Patriot's PAC-3 interceptor was to be the primary interceptor for the new MEADS system, which was scheduled to enter service alongside Patriot in 2014. 29 November 2012 – The Medium Extended Air Defense System (MEADS) detected, tracked, intercepted and destroyed an air-breathing target in its first-ever intercept flight test at White Sands Missile Range, N.M.

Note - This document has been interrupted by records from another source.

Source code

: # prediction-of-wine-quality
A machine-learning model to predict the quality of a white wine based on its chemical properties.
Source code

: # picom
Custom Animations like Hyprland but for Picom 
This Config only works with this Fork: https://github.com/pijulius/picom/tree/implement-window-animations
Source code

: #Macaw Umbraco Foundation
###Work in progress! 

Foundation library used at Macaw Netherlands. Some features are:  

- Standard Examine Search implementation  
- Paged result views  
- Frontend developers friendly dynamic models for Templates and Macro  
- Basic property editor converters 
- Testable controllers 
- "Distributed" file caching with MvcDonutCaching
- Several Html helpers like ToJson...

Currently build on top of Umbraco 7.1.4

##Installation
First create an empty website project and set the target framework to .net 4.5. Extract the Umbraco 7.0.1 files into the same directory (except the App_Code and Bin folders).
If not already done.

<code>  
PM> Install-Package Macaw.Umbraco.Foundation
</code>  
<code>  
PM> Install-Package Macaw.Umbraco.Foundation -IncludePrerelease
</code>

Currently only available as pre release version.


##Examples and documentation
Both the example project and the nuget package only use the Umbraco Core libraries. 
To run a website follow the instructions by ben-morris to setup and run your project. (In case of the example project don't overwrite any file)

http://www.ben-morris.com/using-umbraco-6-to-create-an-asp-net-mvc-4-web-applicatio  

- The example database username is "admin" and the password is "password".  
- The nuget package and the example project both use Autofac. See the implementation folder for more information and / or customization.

Lockheed Martin Missiles and Fire Control is the prime contractor on the PAC-3 Missile Segment upgrade to the Patriot air defense system which will make the missile more agile and extend its range by up to 50%. The PAC-3 Missile Segment upgrade consists of the PAC-3 missile, a very agile hit-to-kill interceptor, the PAC-3 missile canisters (in four packs), a fire solution computer, and an Enhanced Launcher Electronics System (ELES). The PAC-3 Missile Segment Enhancement (MSE) interceptor increases altitude and range through a more powerful dual-pulse motor for added thrust, larger fins that collapse inside current launchers, and other structural modifications for more agility.
Patriot Advanced Affordable Capability-4 (PAAC-4)

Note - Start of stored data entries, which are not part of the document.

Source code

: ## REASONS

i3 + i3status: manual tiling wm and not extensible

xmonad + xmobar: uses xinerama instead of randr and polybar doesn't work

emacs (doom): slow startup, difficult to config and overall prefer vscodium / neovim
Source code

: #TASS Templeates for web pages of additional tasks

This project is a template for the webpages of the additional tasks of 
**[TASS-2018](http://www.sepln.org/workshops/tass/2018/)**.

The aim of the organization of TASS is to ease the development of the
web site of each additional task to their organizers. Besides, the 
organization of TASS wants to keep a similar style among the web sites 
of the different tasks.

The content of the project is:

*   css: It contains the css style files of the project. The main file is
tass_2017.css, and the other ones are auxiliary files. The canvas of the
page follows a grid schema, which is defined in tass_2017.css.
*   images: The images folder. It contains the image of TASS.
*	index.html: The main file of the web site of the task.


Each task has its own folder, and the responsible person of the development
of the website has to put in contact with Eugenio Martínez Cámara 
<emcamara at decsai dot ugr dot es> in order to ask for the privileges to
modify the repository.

In August 2013, Raytheon and Rafael Advanced Defense Systems began to seek funding for a fourth-generation Patriot intercepting system, called the Patriot Advanced Affordable Capability-4 (PAAC-4). The system aims to integrate the Stunner interceptor from the jointly-funded David's Sling program with Patriot PAC-3 radars, launchers, and engagement control stations. The two-stage, multimode seeking Stunner would replace single-stage, radar-guided PAC-3 missiles produced by Lockheed Martin. Government and industry sources claim the Stunner-based PAAC-4 interceptors will offer improved operational performance at 20 percent of the $2 million unit cost of the Lockheed-built PAC-3 missiles. The companies are seeking $20 million in U.S. government funding to demonstrate cost and performance claims through a prototype PAAC-4 system. Israeli program officials have said that a previous teaming agreement between Raytheon and Rafael would allow the U.S. company to assume prime contractor status, and produce at least 60 percent of the Stunner missile in the United States. The Missile Defense Agency has said that the U.S. Army is considering use of the Stunner as a potential solution to future U.S. military requirements.

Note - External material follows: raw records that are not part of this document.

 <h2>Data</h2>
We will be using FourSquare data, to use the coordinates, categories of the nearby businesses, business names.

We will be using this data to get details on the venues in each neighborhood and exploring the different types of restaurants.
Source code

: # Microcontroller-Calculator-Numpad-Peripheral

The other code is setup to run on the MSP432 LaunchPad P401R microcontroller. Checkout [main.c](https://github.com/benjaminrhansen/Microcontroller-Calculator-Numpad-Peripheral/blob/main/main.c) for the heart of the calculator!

Patriot upgrades continue, with the most recent being new software known as PDB-7.x (PDB standing for "Post Deployment Build"). This software will allow Configuration 3 units to discriminate targets of all types, to include anti-radiation missile carriers, helicopters, unmanned aerial vehicles, and cruise missiles.
The PAC-3 missile is currently being tested for a significant new upgrade, currently referred to as Missile Segment Enhancement (MSE). The MSE upgrade includes a new fin design and a more powerful rocket engine.
In the long term, it is expected that existing Patriot batteries will be gradually upgraded with MEADS technology. Because of economic conditions, the U.S. chose to upgrade its Patriot missiles instead of buying the MEADS system.
Raytheon has developed the Patriot guidance enhanced missile (GEM-T), an upgrade to the PAC-2 missile. The upgrade involves a new fuse and the insertion of a new low noise oscillator which increases the seeker's sensitivity to low radar cross-section targets.
The Patriot battalion
In the U.S. Army, the Patriot System is designed around the battalion echelon. A Patriot battalion consists of a headquarters battery (which includes the Patriot ICC and its operators), a maintenance company, and between four and six "line batteries", which are the actual launching batteries that employ the Patriot systems. Each line battery consists of (nominally) six launchers and three or four platoons: Fire Control platoon, Launcher platoon, and Headquarters/Maintenance platoon (either a single platoon or separated into two separate units, at the battery commander's discretion). The Fire Control platoon is responsible for operating and maintaining the "big 4". Launcher platoon operates and maintains the launchers, and Headquarters/Maintenance platoon(s) provides the battery with maintenance support and a headquarters section. The Patriot line battery is commanded by a captain and usually consists of between 70 and 90 soldiers. The Patriot battalion is commanded by a lieutenant colonel and can include as many as 600 soldiers.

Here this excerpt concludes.